• 1
    bunca sene beşiktaşlı abartmasını konuştuk ki haklıyız adamlar pireyi deve yapıp abarttıkça abartıyor. insan diyor bu tinerciler ya galatasaraylı olsaydı, bu başarıları görseydi n'apardı.
    virüs müdür nedir artık bizde de olur olmaz şeyleri abartma hastalığı belirdi. en büyüğü de riekerink bey. şimdi bu adam ne yaptı da bu kadar dillendiriyoruz. öncelikle şurada anlaşalım başarısını küçümsemiyorum. her ne olursa olsun 2 kupası var. ve son zamanda ortalama üstü futbol oynuyoruz.

    ama.

    ama. bu kadar dillendirmeye ve abartmaya gerek var mı ?

    türkiye kupası tamam. güzel denilebilecek bir oyun vardı. eze eze olmasa da üstünlük kurarak ezeli rakipten kupamızı aldık.

    alınan süper kupaya bakıyorum. rezil bir oyun oynadık. cenk'in beceriksizliği sayesinde penaltılarla zar zor süper kupayı aldık.

    lig başladı. 8 hafta oldu. iyi başlayıp golü bulduktan sonra geri yaslanan bir takımı oynuyoruz. değişiklikler saçma , zamanlamalar saçma. şimdi asıl soruyu soralım 8 haftada 17 puan ve bu puanda riekerinkin etkisi ne kadar ? ve bu kadar abartmamıza gerek var mı ?

    tekrardan söylüyorum. saygı duyduğum ve kendisini geliştirmesini düşündüğüm hocamız. fiyat/performans yerinde. yürüyedursun.
  • 5
    kastamonu, sivas ve kayseri'ye gol atan sinan gümüş'ün robben ilan edilmesi ve kendisine yeteneklerinin çalışkanlığının çok çok ötesinde misyonlar yüklenmesi.

    bruma'ya 30 milyon euronun üzerinde değer biçilmesi.(50 yazanlar var. türkiye liginde messi olsa yine 50 milyon euro vermezler)

    yanlış anlaşılma üzerine edit: bruma porto'da olsa 50 milyon euroya satar ama bizdeyken 30 milyon euronun üzerine çıkmamız çok zor. bu da etiket farkı işte. porto yıllardır en çöp adamları bile büyük paralara okutup böyle bir piyasa oluşturdu. biz ise şuan barca2da oynayan arda'yı bile gençliğinin baharında 13 milyona zor sattık.
  • 7
    sacma bir baslik. turk insaniyla alakali bir durumdur bu, galatasaraylilara ozgu degildir. biz genelde anlik duygular ile karar veren bir toplumuz. bi topcu o gun kotu oynar ana baci kufur yer. iki mac iyi oynar goklere cikartilir. sarhosken her seyin guzel, komik gelmesi gibi mutluyken de her sey guzel gelir. mutsuzken de kurban arariz sinirimizi bi seylerden cikaririz.

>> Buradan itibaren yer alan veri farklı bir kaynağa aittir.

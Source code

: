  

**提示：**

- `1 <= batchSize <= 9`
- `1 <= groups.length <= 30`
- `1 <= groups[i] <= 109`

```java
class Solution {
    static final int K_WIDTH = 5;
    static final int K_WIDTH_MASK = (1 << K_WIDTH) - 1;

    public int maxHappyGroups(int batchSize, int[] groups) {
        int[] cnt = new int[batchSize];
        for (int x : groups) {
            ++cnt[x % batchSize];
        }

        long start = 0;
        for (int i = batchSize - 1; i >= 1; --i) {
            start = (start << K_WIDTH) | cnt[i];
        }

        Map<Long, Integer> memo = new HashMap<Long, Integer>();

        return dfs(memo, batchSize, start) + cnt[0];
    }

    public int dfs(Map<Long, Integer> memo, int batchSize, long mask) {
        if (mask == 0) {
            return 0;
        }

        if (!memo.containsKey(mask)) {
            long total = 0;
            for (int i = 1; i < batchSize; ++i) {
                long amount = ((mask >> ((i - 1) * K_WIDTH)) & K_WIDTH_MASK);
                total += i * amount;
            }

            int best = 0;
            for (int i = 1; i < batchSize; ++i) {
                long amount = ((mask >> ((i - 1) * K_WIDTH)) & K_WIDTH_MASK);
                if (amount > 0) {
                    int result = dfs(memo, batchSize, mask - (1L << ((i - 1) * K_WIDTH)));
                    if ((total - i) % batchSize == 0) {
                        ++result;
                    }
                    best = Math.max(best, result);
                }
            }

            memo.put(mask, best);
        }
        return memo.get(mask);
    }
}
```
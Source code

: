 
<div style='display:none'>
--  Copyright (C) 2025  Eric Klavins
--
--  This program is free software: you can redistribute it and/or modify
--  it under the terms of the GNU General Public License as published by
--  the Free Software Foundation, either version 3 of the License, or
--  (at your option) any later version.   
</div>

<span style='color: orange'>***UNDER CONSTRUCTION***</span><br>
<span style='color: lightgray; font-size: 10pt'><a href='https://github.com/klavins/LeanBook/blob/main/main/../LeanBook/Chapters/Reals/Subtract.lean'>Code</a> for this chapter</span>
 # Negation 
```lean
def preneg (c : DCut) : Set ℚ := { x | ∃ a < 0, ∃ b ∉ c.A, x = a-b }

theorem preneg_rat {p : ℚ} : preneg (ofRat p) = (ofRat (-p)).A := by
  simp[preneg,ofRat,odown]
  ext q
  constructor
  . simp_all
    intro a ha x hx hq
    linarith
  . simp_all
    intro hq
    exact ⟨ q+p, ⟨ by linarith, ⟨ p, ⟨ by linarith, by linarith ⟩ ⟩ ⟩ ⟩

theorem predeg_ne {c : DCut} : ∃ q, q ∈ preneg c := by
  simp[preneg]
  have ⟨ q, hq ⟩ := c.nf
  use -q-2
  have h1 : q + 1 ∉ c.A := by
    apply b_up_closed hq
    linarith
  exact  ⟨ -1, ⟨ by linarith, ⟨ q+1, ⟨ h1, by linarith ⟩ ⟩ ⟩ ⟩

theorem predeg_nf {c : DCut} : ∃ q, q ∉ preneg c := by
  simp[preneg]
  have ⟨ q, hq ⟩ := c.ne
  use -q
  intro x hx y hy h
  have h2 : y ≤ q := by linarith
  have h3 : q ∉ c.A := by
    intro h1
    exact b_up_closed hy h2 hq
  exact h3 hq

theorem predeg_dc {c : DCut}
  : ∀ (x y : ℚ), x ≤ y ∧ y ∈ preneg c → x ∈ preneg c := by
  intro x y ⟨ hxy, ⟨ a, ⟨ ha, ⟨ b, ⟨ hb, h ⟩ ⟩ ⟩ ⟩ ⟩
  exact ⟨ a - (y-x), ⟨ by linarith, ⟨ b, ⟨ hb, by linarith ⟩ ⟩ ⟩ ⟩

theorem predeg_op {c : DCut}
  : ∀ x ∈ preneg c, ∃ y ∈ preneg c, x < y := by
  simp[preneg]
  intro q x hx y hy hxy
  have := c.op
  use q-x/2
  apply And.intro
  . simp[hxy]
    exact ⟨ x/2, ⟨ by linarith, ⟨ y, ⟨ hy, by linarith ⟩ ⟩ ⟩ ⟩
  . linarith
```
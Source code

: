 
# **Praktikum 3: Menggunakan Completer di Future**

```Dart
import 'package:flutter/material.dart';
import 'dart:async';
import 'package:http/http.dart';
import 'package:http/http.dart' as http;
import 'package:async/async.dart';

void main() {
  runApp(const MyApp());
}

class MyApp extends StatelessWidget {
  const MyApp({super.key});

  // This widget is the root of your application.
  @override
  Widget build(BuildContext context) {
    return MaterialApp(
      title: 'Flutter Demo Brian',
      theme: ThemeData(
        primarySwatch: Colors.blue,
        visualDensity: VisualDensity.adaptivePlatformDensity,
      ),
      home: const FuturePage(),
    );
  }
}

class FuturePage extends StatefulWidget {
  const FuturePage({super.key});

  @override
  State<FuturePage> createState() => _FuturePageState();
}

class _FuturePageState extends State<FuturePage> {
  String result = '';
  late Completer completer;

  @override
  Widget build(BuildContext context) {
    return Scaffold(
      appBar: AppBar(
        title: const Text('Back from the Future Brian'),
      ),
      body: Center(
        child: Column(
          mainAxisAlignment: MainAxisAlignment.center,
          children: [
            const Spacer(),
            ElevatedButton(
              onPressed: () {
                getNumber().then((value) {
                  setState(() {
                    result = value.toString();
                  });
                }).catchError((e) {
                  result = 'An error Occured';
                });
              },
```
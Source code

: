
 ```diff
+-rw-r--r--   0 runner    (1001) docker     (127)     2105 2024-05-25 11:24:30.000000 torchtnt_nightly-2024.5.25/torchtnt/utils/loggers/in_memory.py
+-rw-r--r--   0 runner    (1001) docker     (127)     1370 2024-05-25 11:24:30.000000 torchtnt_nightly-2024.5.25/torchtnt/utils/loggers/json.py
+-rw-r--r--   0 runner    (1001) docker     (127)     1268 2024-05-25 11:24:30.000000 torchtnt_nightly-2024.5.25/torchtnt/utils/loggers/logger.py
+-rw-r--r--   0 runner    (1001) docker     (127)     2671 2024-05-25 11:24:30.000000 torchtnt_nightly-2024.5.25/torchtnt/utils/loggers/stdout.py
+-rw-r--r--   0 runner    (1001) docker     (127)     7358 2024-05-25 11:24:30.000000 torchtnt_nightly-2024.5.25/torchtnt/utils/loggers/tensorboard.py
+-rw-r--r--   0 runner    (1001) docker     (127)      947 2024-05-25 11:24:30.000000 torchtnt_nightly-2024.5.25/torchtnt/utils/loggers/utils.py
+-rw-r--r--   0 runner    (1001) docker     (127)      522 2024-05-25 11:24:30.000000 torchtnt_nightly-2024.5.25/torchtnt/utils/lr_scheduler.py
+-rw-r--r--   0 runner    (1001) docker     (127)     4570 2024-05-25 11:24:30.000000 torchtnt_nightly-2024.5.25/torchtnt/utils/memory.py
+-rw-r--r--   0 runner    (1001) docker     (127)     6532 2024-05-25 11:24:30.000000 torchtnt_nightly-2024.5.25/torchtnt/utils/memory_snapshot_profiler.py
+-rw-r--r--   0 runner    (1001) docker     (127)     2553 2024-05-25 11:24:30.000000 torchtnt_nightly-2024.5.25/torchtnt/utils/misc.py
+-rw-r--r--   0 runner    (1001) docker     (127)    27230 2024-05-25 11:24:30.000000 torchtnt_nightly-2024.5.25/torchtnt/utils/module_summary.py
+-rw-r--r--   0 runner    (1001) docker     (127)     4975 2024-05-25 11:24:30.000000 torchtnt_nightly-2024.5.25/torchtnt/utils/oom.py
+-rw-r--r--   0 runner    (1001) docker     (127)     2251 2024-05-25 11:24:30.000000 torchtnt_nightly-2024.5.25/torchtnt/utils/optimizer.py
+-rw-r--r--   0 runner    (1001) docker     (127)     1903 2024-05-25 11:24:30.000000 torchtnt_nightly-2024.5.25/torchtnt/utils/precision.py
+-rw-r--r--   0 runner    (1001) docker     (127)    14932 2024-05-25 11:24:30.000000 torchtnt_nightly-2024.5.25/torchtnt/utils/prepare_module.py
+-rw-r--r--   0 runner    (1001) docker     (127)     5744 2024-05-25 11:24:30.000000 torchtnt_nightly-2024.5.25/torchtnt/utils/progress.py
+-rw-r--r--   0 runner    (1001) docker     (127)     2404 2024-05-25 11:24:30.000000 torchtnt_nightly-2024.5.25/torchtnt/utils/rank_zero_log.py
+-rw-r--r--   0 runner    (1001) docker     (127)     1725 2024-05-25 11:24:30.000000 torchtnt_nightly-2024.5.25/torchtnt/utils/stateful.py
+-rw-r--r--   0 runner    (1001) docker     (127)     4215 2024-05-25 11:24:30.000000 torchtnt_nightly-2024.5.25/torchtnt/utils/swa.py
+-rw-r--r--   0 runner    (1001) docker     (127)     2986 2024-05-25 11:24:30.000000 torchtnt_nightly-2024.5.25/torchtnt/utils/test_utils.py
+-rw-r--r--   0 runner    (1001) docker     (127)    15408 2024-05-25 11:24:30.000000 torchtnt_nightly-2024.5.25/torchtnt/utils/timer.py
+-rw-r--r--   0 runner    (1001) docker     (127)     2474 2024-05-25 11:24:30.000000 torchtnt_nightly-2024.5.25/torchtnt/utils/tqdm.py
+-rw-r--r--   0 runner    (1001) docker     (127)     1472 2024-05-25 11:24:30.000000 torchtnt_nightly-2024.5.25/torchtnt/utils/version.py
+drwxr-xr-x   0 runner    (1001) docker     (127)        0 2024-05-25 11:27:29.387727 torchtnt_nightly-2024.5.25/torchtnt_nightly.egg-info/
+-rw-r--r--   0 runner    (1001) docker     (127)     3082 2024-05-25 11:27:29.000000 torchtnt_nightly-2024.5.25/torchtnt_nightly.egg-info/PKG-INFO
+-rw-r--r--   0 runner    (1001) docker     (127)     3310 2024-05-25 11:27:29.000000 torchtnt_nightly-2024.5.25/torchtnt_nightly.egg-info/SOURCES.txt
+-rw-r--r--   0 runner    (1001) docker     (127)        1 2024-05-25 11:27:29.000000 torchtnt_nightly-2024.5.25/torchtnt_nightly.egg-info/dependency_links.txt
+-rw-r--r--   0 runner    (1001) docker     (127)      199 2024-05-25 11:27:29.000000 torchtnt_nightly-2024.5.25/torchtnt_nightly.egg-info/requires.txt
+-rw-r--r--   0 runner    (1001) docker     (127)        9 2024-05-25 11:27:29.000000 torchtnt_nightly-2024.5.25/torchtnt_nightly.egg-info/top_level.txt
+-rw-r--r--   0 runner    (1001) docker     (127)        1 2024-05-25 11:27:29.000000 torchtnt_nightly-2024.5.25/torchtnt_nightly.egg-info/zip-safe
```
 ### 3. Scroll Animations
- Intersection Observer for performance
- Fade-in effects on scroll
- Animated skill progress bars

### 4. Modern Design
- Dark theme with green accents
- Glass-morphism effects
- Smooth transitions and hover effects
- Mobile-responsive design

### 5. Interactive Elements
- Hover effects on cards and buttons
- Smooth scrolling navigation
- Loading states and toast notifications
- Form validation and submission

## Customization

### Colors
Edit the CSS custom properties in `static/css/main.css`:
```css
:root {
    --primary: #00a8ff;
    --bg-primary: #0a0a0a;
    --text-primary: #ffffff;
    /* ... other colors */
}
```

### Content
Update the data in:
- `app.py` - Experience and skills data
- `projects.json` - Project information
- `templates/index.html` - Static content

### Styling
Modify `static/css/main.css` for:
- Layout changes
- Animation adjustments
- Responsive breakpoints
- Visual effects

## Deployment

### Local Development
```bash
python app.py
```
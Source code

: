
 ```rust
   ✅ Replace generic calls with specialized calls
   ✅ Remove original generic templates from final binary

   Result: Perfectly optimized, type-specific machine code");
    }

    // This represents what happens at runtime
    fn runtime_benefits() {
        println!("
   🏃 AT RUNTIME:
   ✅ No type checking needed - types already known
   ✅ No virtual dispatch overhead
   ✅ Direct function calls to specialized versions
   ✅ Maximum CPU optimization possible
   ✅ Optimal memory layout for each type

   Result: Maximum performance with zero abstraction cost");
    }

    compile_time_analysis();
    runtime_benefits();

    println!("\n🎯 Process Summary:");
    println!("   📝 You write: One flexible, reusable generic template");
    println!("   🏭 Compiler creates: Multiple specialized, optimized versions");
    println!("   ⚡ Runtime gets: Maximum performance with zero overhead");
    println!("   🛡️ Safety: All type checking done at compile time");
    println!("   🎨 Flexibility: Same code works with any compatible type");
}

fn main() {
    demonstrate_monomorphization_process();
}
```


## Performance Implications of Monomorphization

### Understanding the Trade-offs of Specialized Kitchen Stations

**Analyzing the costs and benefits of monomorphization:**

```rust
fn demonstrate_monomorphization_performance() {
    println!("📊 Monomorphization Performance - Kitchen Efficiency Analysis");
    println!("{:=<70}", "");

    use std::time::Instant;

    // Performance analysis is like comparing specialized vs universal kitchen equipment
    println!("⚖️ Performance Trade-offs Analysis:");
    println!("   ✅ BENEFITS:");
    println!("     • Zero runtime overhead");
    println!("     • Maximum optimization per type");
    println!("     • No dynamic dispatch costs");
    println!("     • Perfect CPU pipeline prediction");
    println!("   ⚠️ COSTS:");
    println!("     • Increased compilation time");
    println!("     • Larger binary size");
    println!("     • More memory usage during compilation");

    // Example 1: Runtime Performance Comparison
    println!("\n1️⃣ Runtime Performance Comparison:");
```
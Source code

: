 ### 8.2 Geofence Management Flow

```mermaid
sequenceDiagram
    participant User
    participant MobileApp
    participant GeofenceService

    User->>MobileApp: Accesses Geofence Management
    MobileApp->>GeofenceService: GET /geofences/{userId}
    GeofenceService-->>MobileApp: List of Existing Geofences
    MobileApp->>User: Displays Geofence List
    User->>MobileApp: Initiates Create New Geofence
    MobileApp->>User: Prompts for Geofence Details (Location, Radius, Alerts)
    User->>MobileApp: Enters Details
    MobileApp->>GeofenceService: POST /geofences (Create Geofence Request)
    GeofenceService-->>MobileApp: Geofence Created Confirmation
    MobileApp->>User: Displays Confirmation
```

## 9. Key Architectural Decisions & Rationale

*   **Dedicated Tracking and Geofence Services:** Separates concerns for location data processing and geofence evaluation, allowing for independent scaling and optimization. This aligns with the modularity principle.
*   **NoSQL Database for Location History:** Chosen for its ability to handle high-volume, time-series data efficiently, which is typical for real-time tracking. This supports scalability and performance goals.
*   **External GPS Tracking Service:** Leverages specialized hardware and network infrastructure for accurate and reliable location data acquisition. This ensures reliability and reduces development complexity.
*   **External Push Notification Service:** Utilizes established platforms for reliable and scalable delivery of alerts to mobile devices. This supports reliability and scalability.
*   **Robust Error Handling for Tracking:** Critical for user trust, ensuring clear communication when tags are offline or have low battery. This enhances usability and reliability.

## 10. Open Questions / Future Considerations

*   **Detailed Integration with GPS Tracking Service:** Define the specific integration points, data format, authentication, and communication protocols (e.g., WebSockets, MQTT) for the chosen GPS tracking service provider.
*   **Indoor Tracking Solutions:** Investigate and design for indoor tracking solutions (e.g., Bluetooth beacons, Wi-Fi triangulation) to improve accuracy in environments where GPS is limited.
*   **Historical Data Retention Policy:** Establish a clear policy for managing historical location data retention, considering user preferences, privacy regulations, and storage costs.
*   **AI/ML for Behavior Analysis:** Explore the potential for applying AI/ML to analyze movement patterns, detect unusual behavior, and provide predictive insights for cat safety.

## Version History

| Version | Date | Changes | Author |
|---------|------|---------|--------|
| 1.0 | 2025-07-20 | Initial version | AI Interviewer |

    bu aslinda evrensel bir durum da olsa bir suru insan anlik duygulari gectikten sonra saglikli dusunmeyi, buyuk resme bakabilmeyi, olumlu olumsuz dersler cikarmayi bilir. biz bu konularda ciddi anlamda eksigiz.

    neyse olayi baglamak gerekirse. kucuk maclarin kahramani oguzhan'in bjk taraftarinca goklere cikartilip 30 milyona satilacagi falan iddia edilirken su siralar adi bile anilmiyor. fenerliler de cuvalla para doktukleri adamlarin iki hafta iyi oynamasiyla mest olup abartip da abartirken isler boka sarinca hepsinin gotune teneke baglar moda gecmedi az.
  • 9
    bu abartma en çok bir yenilgi, ufak bir hata gibi olumsuz durumlarda gözlemlenir.

    olay abartılır da abartılır. tarihin en pesimist insanları diz çöker tövbe ister bu abartmalar karşısında. basketbol takımı yenilir "ergin ataman istifa", futbol takımı şanssız bir puan kaybı yaşar, her futbolcuya bir kulp bulunur, bu liste uzar da gider.

    bence bu abartmalara galatasaray taraftarının olumsuz durumları abartması da dahildir.

    abartılan bir diğer şey de bana göre "galatasaray seviyesi" denen, kimselerin geçemediği seviyedir. kendimizi dev aynasında görmeyi bırakalım lütfen...
  • 10
    vedat inceefe ve volkan kilimci ile başlar bu olgu. sonra ise felipe, christian, almaguer, frank de boer, xabel xavier ve lincoln, robinson zapata ve bogdan stancu ile sürüp gider. günümüzde de izet hajrovic, lucas ontriveiro ve martin linnes hala akıllardaki tazeliğini korumaktadır. bu saydığım oyuncular arasında bize en faydalı olan ise hiç şüphesiz vedat inceefe olmuştur.
  • 12
    sinan gümüş konusuna katılmıyorum. sinan'ın gerçekten potansiyeli var, kendi adıma hiçbir zaman robben benzetmesini yapmadım ama en azından bir podolski olurdu. 'ben oldum' havasına girip eksik yönlerini geliştirmediyse, ekstra çalışmadıysa, beslenmesine dikkat etmediyse, karı-kız kovaladıysa bizim suçumuz ne? kafa yapısını da mı biz değiştirelim?
  • 13
    jan olde riekerink konusunda kesinlikle katılmadığım önerme. hiçbir galatasaray taraftarının hocamız için taktik deha, muhteşem bir hoca ya da usta bir teknik direktör vs. dediğini görmedim, duymadım.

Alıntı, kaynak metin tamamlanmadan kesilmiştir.